Estonia’s parliament has elected Alar Karis as the country's new President after a second round of voting.

MPs had rejected Karis' appointment just one day earlier, as he failed to gain the necessary two-thirds support.

But the Estonian National Museum director secured the votes of 72 members of the 101-seat Riigikogu on Tuesday after a second vote. Eight lawmakers voted blank and the rest abstained or were absent.

Karis was the only candidate in both rounds and will succeed Kersti Kaljulaid, Estonia’s first female president.

Kaljulaid was unable to seek another five-year term in office because she failed to obtain a minimum of 21 lawmakers to propose her as a candidate.

"I thank all of those who voted for me and also those who didn’t, I promise to be a good partner for the Riigikogu,” Karis said in a short speech after the tally was announced.

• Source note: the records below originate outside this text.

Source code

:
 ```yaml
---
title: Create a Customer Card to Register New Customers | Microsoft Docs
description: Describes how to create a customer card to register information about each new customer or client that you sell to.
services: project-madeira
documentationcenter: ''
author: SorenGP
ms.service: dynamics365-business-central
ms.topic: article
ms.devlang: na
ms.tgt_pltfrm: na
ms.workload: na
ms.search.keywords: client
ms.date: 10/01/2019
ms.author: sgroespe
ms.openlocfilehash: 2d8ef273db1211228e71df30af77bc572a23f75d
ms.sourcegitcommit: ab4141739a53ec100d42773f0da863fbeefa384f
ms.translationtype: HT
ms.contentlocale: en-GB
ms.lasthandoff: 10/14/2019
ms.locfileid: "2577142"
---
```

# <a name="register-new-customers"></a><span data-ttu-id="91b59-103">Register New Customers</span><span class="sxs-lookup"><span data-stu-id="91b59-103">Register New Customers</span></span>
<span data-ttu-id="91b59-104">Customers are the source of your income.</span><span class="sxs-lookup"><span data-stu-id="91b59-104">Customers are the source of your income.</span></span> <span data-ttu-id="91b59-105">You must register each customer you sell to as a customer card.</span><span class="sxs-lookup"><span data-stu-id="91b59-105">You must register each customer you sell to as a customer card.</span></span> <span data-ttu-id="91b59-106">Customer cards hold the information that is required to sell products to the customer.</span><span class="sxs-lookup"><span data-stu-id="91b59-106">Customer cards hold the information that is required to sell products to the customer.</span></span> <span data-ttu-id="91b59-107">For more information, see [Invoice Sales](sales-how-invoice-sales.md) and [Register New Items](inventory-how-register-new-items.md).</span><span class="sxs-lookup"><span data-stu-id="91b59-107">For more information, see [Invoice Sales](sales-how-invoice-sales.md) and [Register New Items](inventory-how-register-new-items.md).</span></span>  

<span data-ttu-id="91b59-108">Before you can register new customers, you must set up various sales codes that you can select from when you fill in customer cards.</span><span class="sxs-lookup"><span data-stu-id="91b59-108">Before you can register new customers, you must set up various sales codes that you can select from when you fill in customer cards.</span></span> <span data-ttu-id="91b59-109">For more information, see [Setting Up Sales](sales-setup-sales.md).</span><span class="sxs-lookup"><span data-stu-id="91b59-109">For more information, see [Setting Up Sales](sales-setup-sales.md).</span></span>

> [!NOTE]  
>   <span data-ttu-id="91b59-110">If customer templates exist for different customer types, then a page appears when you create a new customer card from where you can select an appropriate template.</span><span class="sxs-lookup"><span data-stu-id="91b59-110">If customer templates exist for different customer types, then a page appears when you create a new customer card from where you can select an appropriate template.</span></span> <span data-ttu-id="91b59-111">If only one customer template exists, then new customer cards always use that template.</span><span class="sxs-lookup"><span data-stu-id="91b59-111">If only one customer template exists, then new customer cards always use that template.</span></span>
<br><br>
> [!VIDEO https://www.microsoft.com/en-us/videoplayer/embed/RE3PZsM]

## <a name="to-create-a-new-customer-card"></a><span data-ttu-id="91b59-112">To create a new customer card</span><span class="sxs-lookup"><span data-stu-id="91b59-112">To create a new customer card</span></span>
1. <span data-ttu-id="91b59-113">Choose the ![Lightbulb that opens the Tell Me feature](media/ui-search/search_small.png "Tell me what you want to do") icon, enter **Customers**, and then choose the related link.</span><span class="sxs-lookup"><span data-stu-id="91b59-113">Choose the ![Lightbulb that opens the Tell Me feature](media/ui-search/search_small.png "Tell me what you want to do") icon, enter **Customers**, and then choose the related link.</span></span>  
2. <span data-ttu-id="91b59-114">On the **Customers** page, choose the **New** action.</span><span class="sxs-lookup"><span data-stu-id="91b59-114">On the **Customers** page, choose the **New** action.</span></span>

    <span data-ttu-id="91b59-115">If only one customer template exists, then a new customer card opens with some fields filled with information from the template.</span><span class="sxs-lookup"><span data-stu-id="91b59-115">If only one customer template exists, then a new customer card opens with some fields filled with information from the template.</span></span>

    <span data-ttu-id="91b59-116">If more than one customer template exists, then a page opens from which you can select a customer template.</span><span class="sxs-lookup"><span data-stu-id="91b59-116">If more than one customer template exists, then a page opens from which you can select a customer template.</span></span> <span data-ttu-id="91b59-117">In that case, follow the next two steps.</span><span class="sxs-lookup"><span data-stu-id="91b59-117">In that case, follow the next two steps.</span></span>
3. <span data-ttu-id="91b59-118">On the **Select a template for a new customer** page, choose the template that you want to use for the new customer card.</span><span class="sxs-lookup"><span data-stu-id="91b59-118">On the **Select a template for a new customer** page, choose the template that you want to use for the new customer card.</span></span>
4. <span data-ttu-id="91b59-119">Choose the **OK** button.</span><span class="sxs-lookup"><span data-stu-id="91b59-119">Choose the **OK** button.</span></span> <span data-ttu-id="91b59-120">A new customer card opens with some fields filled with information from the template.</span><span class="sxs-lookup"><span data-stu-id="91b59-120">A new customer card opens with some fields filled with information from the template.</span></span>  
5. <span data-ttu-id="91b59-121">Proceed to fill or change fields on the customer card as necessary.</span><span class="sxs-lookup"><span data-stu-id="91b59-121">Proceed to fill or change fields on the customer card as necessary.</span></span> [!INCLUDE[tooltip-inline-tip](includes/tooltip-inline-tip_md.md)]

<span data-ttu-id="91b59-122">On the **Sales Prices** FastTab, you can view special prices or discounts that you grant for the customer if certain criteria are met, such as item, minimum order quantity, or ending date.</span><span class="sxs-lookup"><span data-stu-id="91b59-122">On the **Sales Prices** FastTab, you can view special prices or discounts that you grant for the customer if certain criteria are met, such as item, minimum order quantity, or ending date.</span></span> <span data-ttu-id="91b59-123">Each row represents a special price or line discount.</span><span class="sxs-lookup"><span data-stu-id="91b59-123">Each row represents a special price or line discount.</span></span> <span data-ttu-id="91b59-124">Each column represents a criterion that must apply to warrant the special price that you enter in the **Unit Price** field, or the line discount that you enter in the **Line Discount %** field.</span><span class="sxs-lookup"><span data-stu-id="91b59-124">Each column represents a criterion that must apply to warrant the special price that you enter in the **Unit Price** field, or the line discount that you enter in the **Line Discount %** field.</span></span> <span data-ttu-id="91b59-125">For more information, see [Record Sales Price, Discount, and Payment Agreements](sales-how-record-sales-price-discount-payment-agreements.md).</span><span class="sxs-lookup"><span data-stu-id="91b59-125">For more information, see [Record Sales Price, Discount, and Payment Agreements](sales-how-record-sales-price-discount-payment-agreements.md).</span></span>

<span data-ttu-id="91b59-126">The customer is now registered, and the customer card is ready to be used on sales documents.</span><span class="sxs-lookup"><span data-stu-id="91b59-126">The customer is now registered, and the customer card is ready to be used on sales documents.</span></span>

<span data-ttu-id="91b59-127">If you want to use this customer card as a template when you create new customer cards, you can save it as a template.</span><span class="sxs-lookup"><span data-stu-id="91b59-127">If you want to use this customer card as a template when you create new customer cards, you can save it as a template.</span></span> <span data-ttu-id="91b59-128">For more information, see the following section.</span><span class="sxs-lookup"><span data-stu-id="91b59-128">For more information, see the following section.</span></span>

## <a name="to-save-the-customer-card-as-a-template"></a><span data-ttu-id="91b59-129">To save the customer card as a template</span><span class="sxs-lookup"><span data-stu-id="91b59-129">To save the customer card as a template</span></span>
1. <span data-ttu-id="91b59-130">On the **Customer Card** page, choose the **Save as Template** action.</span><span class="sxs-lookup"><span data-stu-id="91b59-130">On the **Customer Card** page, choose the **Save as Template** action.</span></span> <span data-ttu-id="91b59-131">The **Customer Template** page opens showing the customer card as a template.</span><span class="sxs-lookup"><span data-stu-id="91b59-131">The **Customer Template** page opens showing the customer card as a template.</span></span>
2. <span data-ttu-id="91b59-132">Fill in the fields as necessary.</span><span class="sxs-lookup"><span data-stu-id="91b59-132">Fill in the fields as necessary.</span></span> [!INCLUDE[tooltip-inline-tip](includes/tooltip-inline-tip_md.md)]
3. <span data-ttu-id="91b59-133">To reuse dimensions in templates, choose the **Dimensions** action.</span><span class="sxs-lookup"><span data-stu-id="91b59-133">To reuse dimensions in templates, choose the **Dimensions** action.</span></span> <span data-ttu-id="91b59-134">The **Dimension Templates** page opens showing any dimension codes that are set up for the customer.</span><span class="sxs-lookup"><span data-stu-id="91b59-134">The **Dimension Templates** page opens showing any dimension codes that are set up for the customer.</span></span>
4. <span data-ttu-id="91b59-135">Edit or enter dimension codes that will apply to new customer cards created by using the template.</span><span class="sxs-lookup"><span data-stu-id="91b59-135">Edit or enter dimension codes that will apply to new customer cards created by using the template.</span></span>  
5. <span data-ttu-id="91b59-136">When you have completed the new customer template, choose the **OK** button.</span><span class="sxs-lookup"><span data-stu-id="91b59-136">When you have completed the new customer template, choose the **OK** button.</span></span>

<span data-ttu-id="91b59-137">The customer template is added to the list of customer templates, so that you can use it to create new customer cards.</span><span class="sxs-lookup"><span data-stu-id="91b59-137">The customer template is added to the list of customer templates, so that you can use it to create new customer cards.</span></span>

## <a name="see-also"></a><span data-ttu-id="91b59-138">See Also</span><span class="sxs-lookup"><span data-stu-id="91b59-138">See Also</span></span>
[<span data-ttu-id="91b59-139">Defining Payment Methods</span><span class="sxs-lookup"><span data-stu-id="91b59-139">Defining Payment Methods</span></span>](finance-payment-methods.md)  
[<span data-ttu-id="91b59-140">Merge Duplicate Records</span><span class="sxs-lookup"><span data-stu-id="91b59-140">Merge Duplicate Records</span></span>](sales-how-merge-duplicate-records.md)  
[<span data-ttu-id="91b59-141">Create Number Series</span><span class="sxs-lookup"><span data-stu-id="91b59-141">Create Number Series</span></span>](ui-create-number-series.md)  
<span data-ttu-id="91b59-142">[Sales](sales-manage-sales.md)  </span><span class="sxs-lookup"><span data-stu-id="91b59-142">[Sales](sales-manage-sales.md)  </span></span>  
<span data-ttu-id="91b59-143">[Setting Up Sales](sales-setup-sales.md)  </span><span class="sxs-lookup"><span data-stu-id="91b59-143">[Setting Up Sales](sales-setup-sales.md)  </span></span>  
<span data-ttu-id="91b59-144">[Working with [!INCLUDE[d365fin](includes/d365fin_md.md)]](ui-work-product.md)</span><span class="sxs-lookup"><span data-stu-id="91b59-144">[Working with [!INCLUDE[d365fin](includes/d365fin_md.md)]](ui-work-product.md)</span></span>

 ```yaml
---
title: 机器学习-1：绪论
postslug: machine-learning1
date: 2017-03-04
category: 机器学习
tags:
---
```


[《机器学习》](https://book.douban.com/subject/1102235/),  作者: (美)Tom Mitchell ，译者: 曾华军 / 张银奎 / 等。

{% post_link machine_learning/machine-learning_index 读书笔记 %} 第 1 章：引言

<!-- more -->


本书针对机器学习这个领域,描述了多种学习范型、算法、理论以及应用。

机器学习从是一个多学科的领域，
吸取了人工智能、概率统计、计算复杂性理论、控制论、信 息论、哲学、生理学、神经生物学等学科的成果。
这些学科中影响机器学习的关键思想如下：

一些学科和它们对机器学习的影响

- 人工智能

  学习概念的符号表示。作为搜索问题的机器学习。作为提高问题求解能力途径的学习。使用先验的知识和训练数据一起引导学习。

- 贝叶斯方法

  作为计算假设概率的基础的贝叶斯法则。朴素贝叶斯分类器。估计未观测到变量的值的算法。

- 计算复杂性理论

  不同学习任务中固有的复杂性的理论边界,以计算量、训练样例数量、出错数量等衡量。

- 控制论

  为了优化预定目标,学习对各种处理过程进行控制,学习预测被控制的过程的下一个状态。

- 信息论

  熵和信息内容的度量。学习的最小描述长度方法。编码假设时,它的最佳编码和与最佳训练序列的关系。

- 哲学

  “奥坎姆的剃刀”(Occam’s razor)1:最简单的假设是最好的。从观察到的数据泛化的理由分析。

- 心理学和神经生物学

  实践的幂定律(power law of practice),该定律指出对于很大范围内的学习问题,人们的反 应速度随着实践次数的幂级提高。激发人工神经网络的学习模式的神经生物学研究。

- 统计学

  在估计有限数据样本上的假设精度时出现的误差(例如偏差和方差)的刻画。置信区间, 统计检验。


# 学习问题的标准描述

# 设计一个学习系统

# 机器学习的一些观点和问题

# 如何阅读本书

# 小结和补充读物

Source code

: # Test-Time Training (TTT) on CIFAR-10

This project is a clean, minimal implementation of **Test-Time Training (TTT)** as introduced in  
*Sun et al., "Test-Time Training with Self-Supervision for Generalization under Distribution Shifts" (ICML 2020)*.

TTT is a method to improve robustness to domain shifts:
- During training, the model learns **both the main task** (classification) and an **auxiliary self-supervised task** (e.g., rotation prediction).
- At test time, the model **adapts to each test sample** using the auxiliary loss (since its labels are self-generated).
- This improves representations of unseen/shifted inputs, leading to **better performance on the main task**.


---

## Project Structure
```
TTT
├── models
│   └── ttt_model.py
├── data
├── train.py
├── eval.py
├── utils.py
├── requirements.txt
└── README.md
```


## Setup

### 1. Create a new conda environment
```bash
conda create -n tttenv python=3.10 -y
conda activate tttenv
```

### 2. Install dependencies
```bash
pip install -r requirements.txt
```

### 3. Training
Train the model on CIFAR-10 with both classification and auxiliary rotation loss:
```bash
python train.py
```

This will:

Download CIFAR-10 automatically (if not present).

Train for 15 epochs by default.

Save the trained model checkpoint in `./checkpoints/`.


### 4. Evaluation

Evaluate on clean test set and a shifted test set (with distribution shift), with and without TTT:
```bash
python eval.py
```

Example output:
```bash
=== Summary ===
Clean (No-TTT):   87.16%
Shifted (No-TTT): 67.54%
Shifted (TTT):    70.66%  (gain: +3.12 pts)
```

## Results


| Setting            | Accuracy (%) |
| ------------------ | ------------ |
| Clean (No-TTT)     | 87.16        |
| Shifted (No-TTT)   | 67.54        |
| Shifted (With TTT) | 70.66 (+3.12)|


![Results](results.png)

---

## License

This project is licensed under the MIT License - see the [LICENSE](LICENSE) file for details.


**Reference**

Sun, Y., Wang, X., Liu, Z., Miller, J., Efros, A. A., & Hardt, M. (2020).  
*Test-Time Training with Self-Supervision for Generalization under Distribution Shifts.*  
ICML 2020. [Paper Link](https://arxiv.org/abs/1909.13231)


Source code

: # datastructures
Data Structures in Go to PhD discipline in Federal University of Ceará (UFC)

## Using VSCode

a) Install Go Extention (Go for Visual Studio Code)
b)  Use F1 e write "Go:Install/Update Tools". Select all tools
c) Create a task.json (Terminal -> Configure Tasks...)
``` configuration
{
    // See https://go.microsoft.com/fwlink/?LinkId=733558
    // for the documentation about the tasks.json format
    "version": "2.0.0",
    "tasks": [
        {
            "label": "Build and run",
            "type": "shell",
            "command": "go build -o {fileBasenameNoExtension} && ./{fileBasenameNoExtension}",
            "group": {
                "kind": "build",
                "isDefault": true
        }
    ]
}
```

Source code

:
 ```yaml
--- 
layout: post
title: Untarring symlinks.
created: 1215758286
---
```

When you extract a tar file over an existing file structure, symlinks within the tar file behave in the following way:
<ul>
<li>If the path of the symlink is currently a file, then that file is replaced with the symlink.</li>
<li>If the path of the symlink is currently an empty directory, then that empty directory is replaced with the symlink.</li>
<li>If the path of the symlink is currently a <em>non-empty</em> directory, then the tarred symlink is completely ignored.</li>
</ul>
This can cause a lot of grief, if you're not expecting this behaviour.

The former state auditor and university leader had been favoured for the role by Estonian Prime Minister Kaja Kallas’ ruling coalition.

Karis will assume office on October 11, according to initial information from the government.

He will serve as Estonia's fifth-ever President after the country regained independence after the collapse of the Soviet Union.

A native of Tartu, Estonia’s second-largest city, he is a molecular geneticist and developmental biologist by training, before he became a university professor and then headed the University of Tartu between 2007-2012. He had also served as Auditor General of Estonia, between 2013 and 2018.

The role of the Estonian President is largely ceremonial, representing the nation abroad and acting as a domestic opinion leader, while the country's prime minister holds the most power.

But the president does have the authority to veto laws, formally appoints government ministers, and also serves as supreme commander of Estonia’s armed forces.